Introduction to KV Cache Transmission#

This article provides a general overview of the components used for device-to-device transmission of KV cache, which is relied upon by dist-serving. It is intended as a reference for users who wish to understand the internal implementation or develop extended functionalities.

Table of Contents#

Workflow#

KV Cache Transfer Overview
  1. Context phase completes computation, KV cache stays in device memory awaiting transmission.

  2. Context returns its communicator handle to the user, who selects the generation executor for continued communication.

  3. If no prior connection exists, it’s established now. Generation phase shares its cache layout with context.

  4. Generation phase requests KV cache for specific tokens.

  5. Context sends KV cache to generation phase.

  6. Generation phase resumes computation, context releases KV cache.

Key Components#

Transceiver#

Responsible for coordinating the sending and receiving of cache among different ranks within the same executor.

Sender and Receiver#

Responsible for transmitting control plane messages. That is, during per-request transmission, the receiver bound to the generation informs the sender of the specific information it requires. The sender then sends the corresponding KV cache based on these messages.

Formatter#

Performs KV cache data transmission and correctly handles the mapping between caches across different TP/PP configurations.

Connection#

Bidirectional byte-stream protocol facility. Apart from essential operations such as connection establishment, it mainly provides send and receive functionalities. UCX accesses the system through this facility. The AgentConnection data structure adapts the upper-layer bidirectional send/receive semantics into a unidirectional read/write operation model.

Transfer Agent#

Unidirectional byte-stream read/write protocol facility. Apart from essential operations such as connection establishment, it primarily provides read and write functionalities. NIXL accesses the system through this facility.

Customization#

At the current stage, the customization work mainly involves inheriting the low-level data plane interfaces to enable the invocation of third-party communication libraries, as well as defining the data structures required for establishing connections in the data plane.

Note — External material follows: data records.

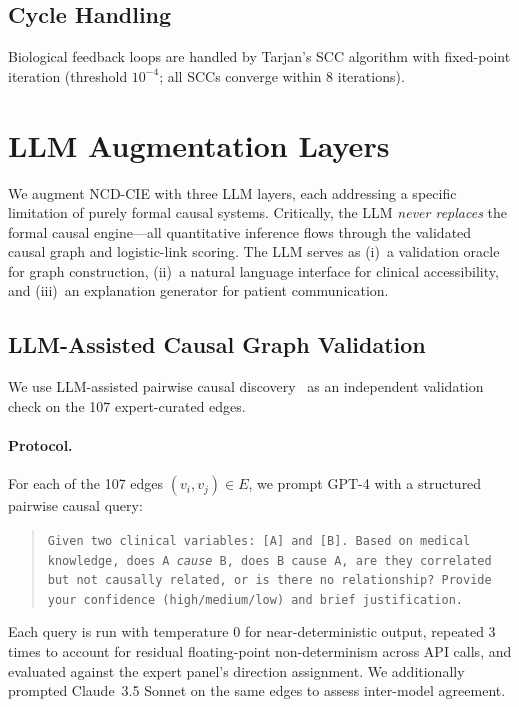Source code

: \documentclass[runningheads]{llncs}
\begin{document}
\subsection{Cycle Handling}\label{sec:cycles}

Biological feedback loops are handled by Tarjan's SCC algorithm
with fixed-point iteration (threshold $10^{-4}$; all SCCs converge
within 8 iterations).

\section{LLM Augmentation Layers}\label{sec:llm}

We augment NCD-CIE with three LLM layers, each addressing a
specific limitation of purely formal causal systems.
Critically, the LLM \emph{never replaces} the formal causal
engine---all quantitative inference flows through the
validated causal graph and logistic-link scoring.
The LLM serves as (i)~a validation oracle for graph construction,
(ii)~a natural language interface for clinical accessibility, and
(iii)~an explanation generator for patient communication.

\subsection{LLM-Assisted Causal Graph Validation}\label{sec:llmvalidation}

We use LLM-assisted pairwise causal
discovery~\cite{kiciman2023causal} as an independent validation
check on the 107 expert-curated edges.

\paragraph{Protocol.}
For each of the 107 edges $(v_i, v_j) \in E$, we prompt GPT-4
with a structured pairwise causal query:
\begin{quote}
\small\texttt{Given two clinical variables: [A] and [B].
Based on medical knowledge, does A \emph{cause} B, does B cause A,
are they correlated but not causally related, or is there no
relationship? Provide your confidence (high/medium/low) and
brief justification.}
\end{quote}
Each query is run with temperature 0 for near-deterministic output,
repeated 3 times to account for residual floating-point
non-determinism across API calls, and evaluated against the expert
panel's direction assignment.
We additionally prompted Claude~3.5 Sonnet on the same edges to
assess inter-model agreement.
\end{document}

Encapsulation and Overloading of Low-Level Communication Libraries#

Each layer of interface described in the previous section supports overloading. Here, based on whether the underlying library uses a unidirectional or bidirectional protocol, we describe the customization methods respectively.

If the underlying library you are integrating uses a unidirectional communication model, with read/write as its primary interfaces, you should inherit the executor::kv_cache::BaseTransferAgent data structure. This structure mainly provides interfaces for memory registration, remote agent loading, and transfer request submission.

If the underlying library you are integrating uses a bidirectional communication model, you should inherit the executor::kv_cache::Connection data structure. This structure mainly provides send and receive interfaces.

Modifications to Upper-Level Runtime Logic#

This corresponds to the communication info section shown in the figure above. Since different underlying communication connections may require completely different setup methods—for example, some use IP and port, others require a world rank, and some communication libraries establish connections using binary-transparent metadata—we provide sufficient flexibility to allow users to customize this part as needed.

Evolution Outlook#

Currently, the architecture of KV transfer is being optimized. First, we plan to move the control plane logic up to Python to enable better integration with the Python runtime. In addition, we are reevaluating the current design choice of initiating communication only after the context computation is completed, which was originally made for flexibility. Lastly, since some control logic is still being transmitted through the data plane, we aim to clarify the relationship between the control and data planes, and to simplify and streamline the code logic of the data plane. Due to the modular architecture, these iterative enhancements are only loosely coupled with the TransferAgent. We aim to minimize the impact of future upgrades on third-party integrations.